Exercise material: Begin
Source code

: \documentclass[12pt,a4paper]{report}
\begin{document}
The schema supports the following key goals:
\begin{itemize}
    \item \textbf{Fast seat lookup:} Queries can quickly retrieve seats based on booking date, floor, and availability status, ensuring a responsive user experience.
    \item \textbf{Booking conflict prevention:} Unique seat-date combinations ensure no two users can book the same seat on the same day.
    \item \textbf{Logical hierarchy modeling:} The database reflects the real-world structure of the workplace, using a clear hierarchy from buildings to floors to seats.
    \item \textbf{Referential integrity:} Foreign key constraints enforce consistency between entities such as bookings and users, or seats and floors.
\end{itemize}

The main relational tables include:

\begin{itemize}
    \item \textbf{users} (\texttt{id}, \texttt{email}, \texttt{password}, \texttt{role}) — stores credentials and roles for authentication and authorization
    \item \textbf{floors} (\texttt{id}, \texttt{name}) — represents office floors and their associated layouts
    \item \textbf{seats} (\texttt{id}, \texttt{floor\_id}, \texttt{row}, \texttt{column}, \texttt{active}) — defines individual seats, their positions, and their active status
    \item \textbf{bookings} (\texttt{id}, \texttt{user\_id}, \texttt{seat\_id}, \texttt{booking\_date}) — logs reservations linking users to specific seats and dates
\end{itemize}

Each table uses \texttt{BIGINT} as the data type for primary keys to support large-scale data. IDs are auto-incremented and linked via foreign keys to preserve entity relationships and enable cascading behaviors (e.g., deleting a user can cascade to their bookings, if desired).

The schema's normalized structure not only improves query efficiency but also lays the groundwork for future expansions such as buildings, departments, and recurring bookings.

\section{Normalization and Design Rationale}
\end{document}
Exercise material: End
(Directions) A single number is required: the count of lines in the data above that include the string "their".

(Answer to the problem) 3